Cary Grant, known for his impeccable style, once said of acting: “It takes 500 small details to add up to one favourable impression.” With so many variables, the same can be said for a well-made suit.
Buying the right one can feel overwhelming—especially if you’re not fluent in the jargon. Like cars and watches, a suit can be a significant purchase, and some salesmen may steer you toward what suits them, not you. You want to stay in the driver’s seat.
To decide, you don’t need to have studied under a master tailor—just consider where you’ll be wearing it. A finance job? A summer wedding? Do you need something that can do it all? Your answer should guide both the style and your budget.
For off-the-rack men’s suits, it can be tough to find something that looks great and lasts for under $500. Around $1,000, you’ll start seeing better construction, quality fabrics, and more fit options.
Here, we outline everything you need to know before buying a suit — from the foundations to finishing touches.

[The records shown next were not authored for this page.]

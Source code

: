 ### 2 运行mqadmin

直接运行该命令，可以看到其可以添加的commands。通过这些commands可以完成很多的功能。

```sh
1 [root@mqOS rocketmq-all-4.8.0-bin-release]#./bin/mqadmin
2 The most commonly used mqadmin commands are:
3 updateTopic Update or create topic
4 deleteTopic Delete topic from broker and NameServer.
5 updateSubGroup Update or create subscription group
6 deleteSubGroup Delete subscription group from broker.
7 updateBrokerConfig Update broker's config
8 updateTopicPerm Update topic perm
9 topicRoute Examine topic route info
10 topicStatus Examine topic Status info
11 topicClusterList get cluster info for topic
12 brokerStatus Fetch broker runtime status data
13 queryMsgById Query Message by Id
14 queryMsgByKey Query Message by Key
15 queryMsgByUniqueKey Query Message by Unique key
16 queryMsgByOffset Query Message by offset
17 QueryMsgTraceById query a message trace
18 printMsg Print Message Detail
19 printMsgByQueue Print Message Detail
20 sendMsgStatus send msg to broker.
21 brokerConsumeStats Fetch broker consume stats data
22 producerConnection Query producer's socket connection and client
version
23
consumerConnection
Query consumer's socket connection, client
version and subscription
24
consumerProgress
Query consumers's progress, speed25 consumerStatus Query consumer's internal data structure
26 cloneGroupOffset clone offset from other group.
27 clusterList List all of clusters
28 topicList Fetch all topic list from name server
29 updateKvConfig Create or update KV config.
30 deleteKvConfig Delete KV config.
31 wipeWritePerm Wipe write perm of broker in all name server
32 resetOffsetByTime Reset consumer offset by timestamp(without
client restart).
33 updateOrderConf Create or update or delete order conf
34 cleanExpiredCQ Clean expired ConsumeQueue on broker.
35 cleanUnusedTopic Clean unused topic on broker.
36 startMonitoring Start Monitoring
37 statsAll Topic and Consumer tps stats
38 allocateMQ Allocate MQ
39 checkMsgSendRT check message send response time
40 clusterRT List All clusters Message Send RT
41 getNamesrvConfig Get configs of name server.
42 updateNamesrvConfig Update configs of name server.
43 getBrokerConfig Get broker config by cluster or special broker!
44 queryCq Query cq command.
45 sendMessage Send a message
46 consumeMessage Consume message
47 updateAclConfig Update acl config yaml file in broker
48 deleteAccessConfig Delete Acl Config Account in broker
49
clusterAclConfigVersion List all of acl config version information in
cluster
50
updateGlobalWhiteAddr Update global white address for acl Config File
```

Many guys fixate on fabric, but if it doesn’t fit, even the finest Loro Piana wool won’t save you. A good jacket should have enough room in the shoulders to move comfortably — but not so much that the lapels sag. Shoulders are one of the few areas that can’t be altered easily, so they need to fit right from the start.
The collar should lie flat against the back of your neck. If it puckers or forms ridges, the fit is off and likely unfixable. The jacket hem should meet the curve of your fingers if you cup your hands at your sides — and it should cover your seat. As a rule of thumb: if you can’t take a full golf swing in it, it doesn’t fit.

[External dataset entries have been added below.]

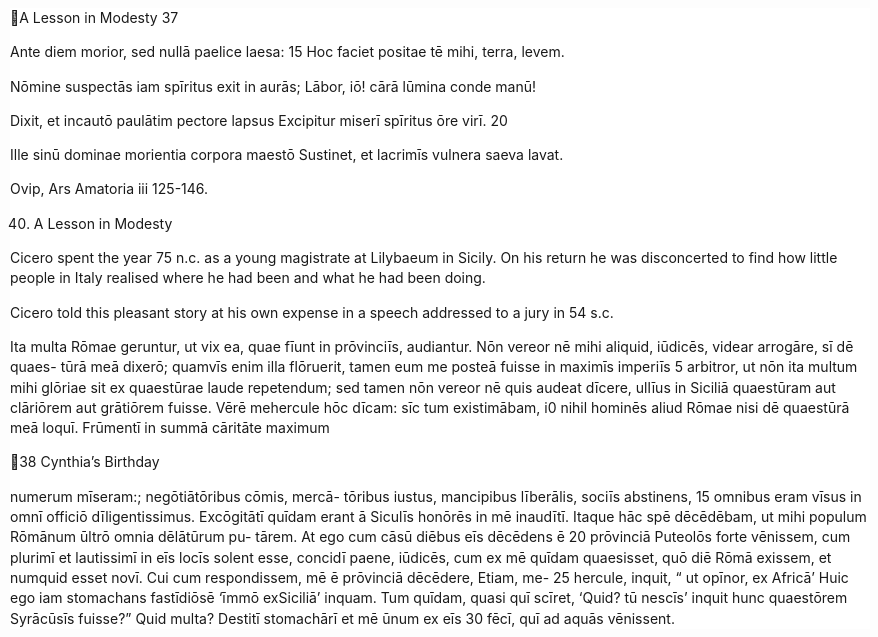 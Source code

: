 A Lesson in Modesty 37

Ante diem morior, sed nullā paelice laesa: 15
Hoc faciet positae tē mihi, terra, levem.

Nōmine suspectās iam spīritus exit in aurās;
Lābor, iō! cārā lūmina conde manū!

Dixit, et incautō paulātim pectore lapsus
Excipitur miserī spīritus ōre virī. 20

Ille sinū dominae morientia corpora maestō
Sustinet, et lacrimīs vulnera saeva lavat.

Ovip, Ars Amatoria iii 125-146.

40. A Lesson in Modesty

Cicero spent the year 75 n.c. as a young magistrate at
Lilybaeum in Sicily. On his return he was disconcerted
to find how little people in Italy realised where he had
been and what he had been doing.

Cicero told this pleasant story at his own expense in a
speech addressed to a jury in 54 s.c.

Ita multa Rōmae geruntur, ut vix ea, quae
fīunt in prōvinciīs, audiantur. Nōn vereor nē
mihi aliquid, iūdicēs, videar arrogāre, sī dē quaes-
tūrā meā dixerō; quamvīs enim illa flōruerit,
tamen eum me posteā fuisse in maximīs imperiīs 5
arbitror, ut nōn ita multum mihi glōriae sit ex
quaestūrae laude repetendum; sed tamen nōn
vereor nē quis audeat dīcere, ullīus in Siciliā
quaestūram aut clāriōrem aut grātiōrem fuisse.
Vērē mehercule hōc dīcam: sīc tum existimābam, i0
nihil hominēs aliud Rōmae nisi dē quaestūrā meā
loquī. Frūmentī in summā cāritāte maximum

38 Cynthia’s Birthday

numerum mīseram:; negōtiātōribus cōmis, mercā-
tōribus iustus, mancipibus līberālis, sociīs abstinens,
15 omnibus eram vīsus in omnī officiō dīligentissimus.
Excōgitātī quīdam erant ā Siculīs honōrēs in mē
inaudītī. Itaque hāc spē dēcēdēbam, ut mihi
populum Rōmānum ūltrō omnia dēlātūrum pu-
tārem. At ego cum cāsū diēbus eīs dēcēdens ē
20 prōvinciā Puteolōs forte vēnissem, cum plurimī et
lautissimī in eīs locīs solent esse, concidī paene,
iūdicēs, cum ex mē quīdam quaesisset, quō diē
Rōmā exissem, et numquid esset novī. Cui cum
respondissem, mē ē prōvinciā dēcēdere, Etiam, me-
25 hercule, inquit, “ ut opīnor, ex Africā’ Huic ego
iam stomachans fastīdiōsē ‘īmmō exSiciliā’ inquam.
Tum quīdam, quasi quī scīret, ‘Quid? tū nescīs’
inquit hunc quaestōrem Syrācūsīs fuisse?” Quid
multa? Destitī stomachārī et mē ūnum ex eīs
30 fēcī, quī ad aquās vēnissent.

For trousers, you can adjust the rise (the distance from crotch to waistband) to suit your frame, but the length should break slightly at the shoe and avoid any heavy pooling.
If you have a quirky build or care about precision, made-to-measure (MTM) can be a smart upgrade. These suits are based on a standard pattern adjusted to your measurements—usually a step above off-the-rack. Just keep in mind that not all MTM programs are created equal, so do your research. Bespoke sits at the top of the pyramid: a suit made entirely from scratch with multiple fittings and full creative control. It’s a serious investment but can be worth it if you’re after something truly one-of-a-kind.
Then, consider how the suit is constructed. A full-canvas suit is the gold standard, where a large layer of canvas (usually a blend of horse hair, cotton and other materials) is sewn loosely between the front and back of the jacket, which looks better when you move, will mold to your body, and will last longer. If this is a suit you’ll be wearing more frequently, this could be worth the extra cost.
At the bottom end is fused construction, where the layers are glued, not stitched, together. It’s much cheaper but prone to “bubbling” and will lose shape over time (especially if you try to steam your jacket. Half-canvas construction is a nice middle-ground structure in the chest but fused below the ribcage. If your sales guy doesn’t know how the suit is constructed, leave immediately.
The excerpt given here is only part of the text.